Bugün Recep Tayyip Erdoğan var, herkes güveniyor, yarın belki başka biri gelir,
o zaman her şeyden sorumlu olsun, yetkisi olsun ama sorumluluğu olsun her konuda
hesap sorabilelim. Kaç milletvekiliyle üçte iki milletvekiliyle yani yüzde 66
ile. Bugün yüzde 75 bile sadece vatana ihanetle ilgili sorumluluk varken her
şeyle ilgili sorumlu olsun. Bundan da kaçıyorlar. Arkadaş, o zaman sen ya ne
söylediğinin farkında değilsin ya ağzından çıkanı kulağın duymuyor. Hem diyorsun
ki tek kişi rejimi olmasın biz hesap soralım dediğimiz zaman kaçıyorsun bundan
demek ki ne istediğinin farkında değilsin. İstediğin, geriye dönelim, eskiden
olduğu gibi vatandaşın kararı ile değil üç beş kişinin kararı ile bu ülke
yönetilsin. O artık geride kaldı. Bu vatandaş 15 Temmuz darbe girişimindeki
hainliği yaşadı. 15 Temmuz’u yaşarken bir olarak, beraber olarak ülkenin her
yerinde göğsünü silahlara siper etti. Göğsünü o hainlere, o silahlara siper eden
bu vatandaş, arık başka birine hiçbir şekilde meydanı bırakmaz. Hiçbir şekilde
vesayet odaklarına izin vermez. Milli iradenin tecellisi ile ilgili temsilcisini
seçer ve sonuna kadar arkasında durur” dedi.

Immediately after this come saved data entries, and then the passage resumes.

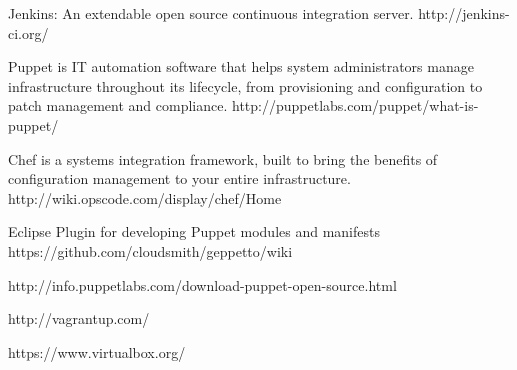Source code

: \documentclass{article}
\begin{document}
\begin{thebibliography}{10}

	Jenkins: An extendable open source continuous integration server.
  	http://jenkins-ci.org/

  	Puppet is IT automation software that helps system administrators manage infrastructure throughout its lifecycle, 
  from provisioning and configuration to patch management and compliance.
  	http://puppetlabs.com/puppet/what-is-puppet/
  
 	Chef is a systems integration framework, built to bring the benefits of configuration management to your entire infrastructure.
  	http://wiki.opscode.com/display/chef/Home

	Eclipse Plugin for developing Puppet modules and manifests
	https://github.com/cloudsmith/geppetto/wiki

	http://info.puppetlabs.com/download-puppet-open-source.html

	http://vagrantup.com/
	
	https://www.virtualbox.org/	
		  
\end{thebibliography}
\end{document}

TÜRKİYE GELİŞSİN İSTEMİYORLAR
Birileri ulaştırmanın yaptığı büyük
projelerin karşısında duruyor diyen Bakan Arslan, “Bu projeleri niye
istemiyorlar. Üçüncü havalimanını yaptık, karşı çıktılar, niye karşı çıktılar
biliyor musunuz. Üçüncü havalimanı demek, Amerika’dan kalkan bir uçağın
yolcusuyla beraber başka ülkeye gitmek yerine Türkiye’ye gelmesi demek.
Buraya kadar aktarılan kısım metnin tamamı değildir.